━━━━━ Exercise materials
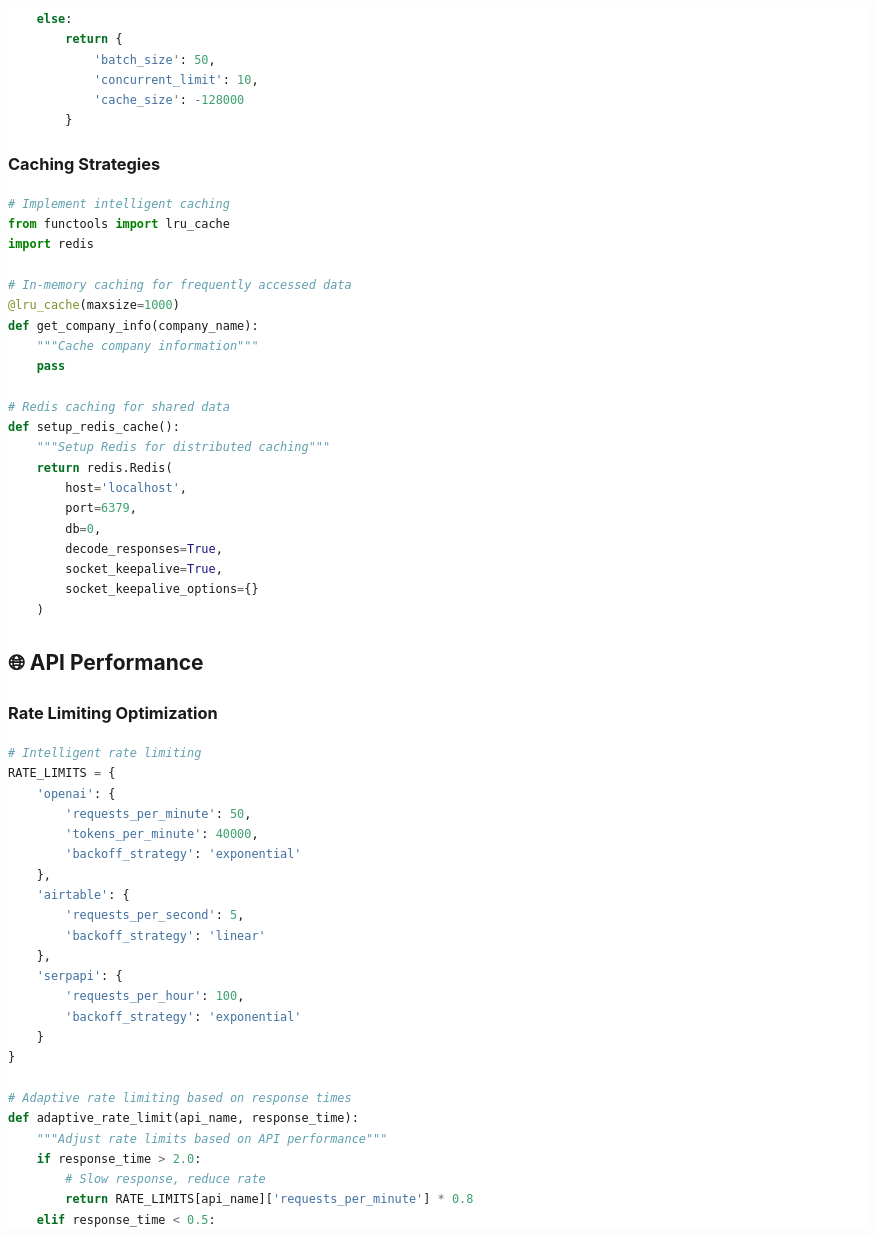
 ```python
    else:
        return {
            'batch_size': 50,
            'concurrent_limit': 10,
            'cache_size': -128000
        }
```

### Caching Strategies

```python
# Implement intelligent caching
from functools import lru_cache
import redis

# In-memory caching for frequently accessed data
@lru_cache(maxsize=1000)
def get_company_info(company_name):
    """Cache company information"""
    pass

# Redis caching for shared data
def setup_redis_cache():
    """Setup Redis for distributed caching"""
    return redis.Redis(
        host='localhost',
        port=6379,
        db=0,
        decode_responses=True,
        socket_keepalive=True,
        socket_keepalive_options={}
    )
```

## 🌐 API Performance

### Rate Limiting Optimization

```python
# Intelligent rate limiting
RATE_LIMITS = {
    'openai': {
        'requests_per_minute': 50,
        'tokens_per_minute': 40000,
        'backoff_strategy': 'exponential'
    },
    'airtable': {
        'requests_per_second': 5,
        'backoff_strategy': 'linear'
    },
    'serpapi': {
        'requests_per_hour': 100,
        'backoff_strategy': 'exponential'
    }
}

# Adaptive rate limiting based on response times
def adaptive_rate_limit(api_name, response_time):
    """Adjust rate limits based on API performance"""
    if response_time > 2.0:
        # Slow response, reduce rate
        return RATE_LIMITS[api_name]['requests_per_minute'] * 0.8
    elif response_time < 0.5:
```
━━━━━━━━━━
━━━━━ Exercise materials
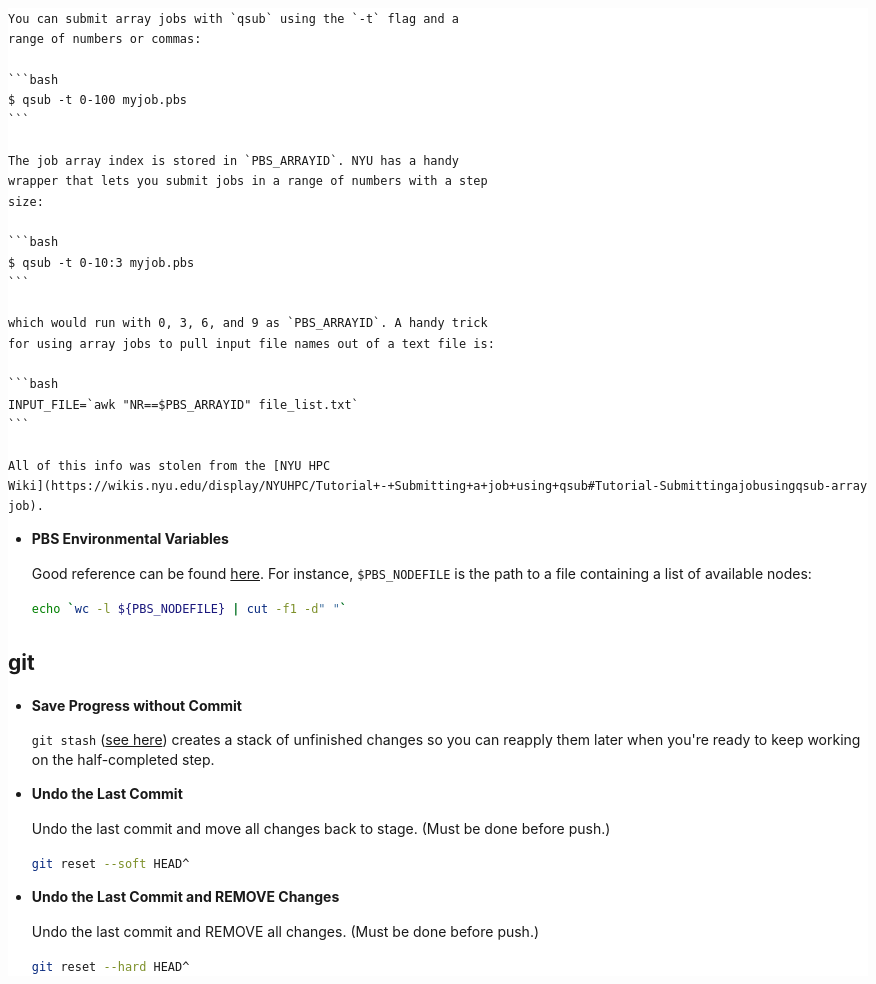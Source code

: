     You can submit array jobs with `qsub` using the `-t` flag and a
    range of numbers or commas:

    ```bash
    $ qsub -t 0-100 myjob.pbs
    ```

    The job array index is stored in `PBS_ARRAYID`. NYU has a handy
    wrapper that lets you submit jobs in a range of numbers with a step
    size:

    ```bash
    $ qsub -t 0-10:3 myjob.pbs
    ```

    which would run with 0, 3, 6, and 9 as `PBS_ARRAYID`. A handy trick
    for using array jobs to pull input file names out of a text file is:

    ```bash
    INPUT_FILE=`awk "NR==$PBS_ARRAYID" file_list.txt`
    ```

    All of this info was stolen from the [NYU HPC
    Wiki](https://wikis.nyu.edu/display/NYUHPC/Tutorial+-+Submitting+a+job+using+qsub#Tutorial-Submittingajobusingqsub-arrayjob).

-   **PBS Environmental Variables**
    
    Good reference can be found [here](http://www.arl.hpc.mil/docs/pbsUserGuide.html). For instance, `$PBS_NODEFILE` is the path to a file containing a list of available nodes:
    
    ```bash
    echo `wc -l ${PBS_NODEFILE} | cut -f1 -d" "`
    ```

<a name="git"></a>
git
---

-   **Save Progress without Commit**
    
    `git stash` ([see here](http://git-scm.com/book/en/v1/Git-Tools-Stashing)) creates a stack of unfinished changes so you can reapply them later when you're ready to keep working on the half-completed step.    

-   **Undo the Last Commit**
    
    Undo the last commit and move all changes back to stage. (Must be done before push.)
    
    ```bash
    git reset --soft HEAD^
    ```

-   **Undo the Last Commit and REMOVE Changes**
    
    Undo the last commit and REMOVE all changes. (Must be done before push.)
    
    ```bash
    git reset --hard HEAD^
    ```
━━━━━━━━━━
Exercise directions:
Look through the entries and find each line that has the string "import". Copy those lines.

Answer for this exercise:
from functools import lru_cache
import redis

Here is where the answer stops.